» EXERCISE OBJECTIVE
Which lines of the data below contain "Carbon"? Please show them all.

Stored items
__________________________________________________

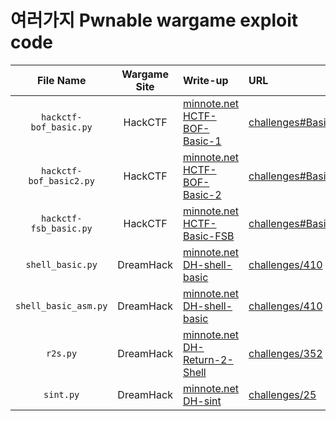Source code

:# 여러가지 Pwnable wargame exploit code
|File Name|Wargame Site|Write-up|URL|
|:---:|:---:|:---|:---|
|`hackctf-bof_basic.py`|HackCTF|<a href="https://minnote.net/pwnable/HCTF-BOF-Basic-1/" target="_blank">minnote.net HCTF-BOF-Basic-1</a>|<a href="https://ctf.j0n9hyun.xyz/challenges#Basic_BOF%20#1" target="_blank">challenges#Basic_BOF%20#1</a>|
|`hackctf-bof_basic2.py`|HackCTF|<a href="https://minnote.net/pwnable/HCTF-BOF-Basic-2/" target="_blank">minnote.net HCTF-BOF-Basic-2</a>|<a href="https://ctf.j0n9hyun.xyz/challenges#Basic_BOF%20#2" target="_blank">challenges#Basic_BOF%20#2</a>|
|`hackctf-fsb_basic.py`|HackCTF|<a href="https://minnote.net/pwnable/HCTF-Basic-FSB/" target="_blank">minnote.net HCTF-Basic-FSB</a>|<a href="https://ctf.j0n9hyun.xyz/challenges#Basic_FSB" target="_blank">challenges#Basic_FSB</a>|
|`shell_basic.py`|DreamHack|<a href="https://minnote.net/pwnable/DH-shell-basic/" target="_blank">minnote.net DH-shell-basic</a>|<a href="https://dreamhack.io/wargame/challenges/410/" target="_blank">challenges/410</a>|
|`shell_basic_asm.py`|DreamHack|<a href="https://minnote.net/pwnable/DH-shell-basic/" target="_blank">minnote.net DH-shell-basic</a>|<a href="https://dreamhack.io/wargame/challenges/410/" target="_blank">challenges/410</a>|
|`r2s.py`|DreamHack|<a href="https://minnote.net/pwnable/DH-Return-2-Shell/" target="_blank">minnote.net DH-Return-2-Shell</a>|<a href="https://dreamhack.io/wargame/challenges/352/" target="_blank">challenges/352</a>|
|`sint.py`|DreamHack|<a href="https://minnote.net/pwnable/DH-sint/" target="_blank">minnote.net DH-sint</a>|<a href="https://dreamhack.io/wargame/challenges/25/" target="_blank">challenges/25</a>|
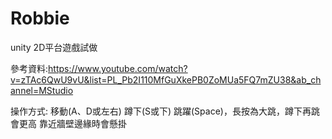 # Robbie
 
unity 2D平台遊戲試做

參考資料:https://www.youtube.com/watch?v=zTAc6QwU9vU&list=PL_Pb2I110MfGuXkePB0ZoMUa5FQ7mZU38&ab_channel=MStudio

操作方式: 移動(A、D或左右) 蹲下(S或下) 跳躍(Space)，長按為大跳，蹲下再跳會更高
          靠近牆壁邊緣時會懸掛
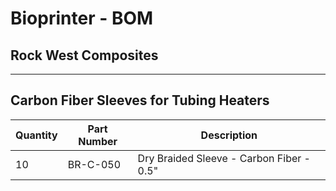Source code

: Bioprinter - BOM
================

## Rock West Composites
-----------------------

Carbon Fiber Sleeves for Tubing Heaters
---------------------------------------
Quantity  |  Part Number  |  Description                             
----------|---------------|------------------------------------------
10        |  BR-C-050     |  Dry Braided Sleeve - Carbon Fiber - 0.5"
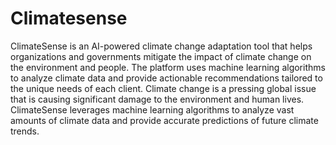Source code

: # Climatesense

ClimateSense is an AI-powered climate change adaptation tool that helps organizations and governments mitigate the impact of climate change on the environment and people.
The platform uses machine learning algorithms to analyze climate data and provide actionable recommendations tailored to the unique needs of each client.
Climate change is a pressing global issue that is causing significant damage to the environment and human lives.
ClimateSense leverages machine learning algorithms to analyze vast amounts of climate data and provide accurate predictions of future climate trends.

__________________________________________________

» WORKED SOLUTION
Carbon Fiber Sleeves for Tubing Heaters
10        |  BR-C-050     |  Dry Braided Sleeve - Carbon Fiber - 0.5"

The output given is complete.